▶ [The task] Going line by line through the records below, count those containing the word "NewServerInstanceProfileWithDefaults", then give only the count.

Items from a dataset
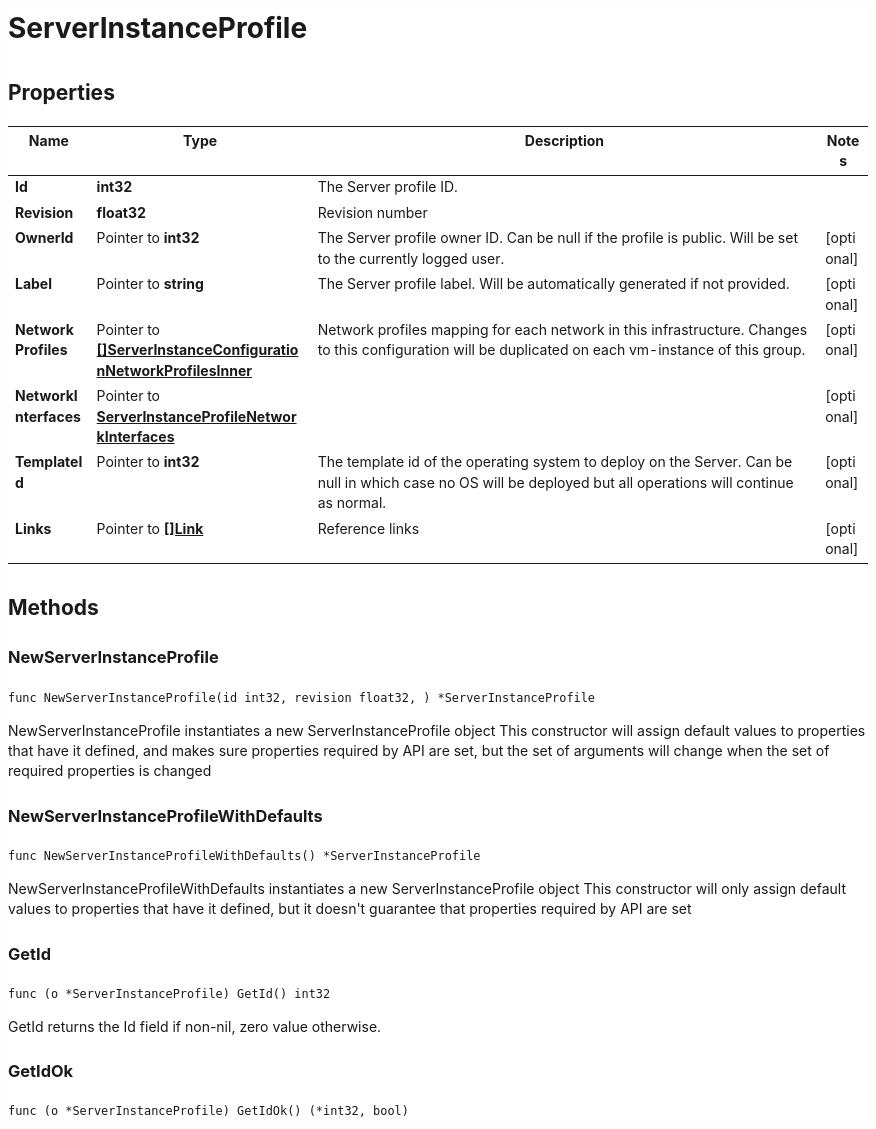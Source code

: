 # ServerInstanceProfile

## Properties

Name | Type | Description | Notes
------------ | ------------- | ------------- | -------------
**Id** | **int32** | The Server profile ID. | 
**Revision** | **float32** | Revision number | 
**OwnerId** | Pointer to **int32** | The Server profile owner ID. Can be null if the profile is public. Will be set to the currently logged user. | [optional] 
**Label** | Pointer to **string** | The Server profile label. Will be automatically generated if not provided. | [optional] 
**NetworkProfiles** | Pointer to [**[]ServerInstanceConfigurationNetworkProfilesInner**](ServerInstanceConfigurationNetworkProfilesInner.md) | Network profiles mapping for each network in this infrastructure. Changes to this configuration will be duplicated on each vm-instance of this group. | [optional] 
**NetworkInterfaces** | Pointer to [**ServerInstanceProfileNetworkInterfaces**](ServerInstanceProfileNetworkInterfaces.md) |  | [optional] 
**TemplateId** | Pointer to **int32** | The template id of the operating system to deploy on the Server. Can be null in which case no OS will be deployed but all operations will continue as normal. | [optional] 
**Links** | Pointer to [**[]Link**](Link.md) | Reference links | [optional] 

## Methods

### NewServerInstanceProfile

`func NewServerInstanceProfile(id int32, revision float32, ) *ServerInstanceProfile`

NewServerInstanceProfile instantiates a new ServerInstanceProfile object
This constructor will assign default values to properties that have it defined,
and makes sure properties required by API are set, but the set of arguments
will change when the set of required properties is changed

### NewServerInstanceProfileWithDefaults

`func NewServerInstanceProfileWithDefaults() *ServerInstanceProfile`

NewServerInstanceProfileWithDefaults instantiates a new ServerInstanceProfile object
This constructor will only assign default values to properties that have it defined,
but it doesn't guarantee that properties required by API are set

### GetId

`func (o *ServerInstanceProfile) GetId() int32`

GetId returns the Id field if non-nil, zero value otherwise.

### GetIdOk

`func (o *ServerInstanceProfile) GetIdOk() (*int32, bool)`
==
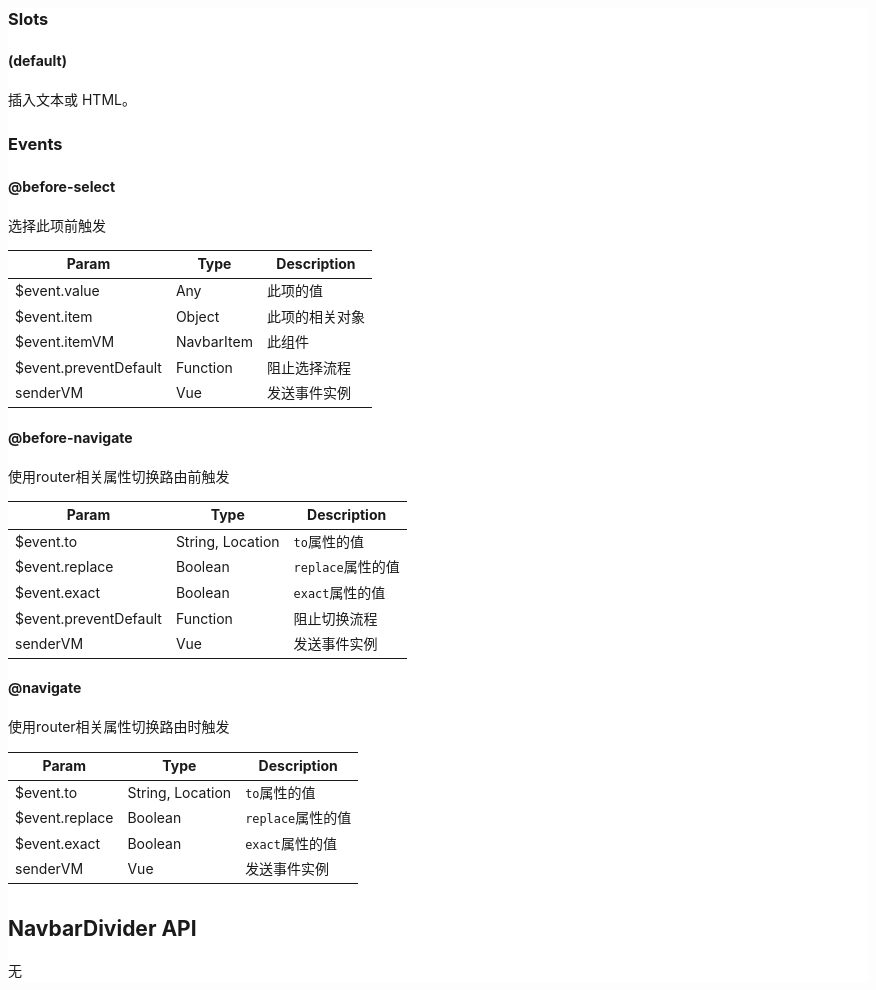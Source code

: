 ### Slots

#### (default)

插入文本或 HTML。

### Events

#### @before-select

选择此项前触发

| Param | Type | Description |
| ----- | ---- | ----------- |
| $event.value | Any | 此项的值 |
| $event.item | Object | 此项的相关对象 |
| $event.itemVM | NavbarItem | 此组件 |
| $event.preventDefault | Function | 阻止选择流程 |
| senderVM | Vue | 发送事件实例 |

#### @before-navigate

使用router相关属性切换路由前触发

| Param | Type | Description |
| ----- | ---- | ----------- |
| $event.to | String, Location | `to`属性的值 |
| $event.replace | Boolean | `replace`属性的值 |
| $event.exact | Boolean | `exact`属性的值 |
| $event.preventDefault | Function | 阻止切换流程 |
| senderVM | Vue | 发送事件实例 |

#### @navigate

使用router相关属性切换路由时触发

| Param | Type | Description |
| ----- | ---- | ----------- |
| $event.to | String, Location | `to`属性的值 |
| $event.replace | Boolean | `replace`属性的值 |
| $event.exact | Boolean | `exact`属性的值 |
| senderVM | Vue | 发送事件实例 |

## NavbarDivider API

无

▶ [Output for this exercise] 3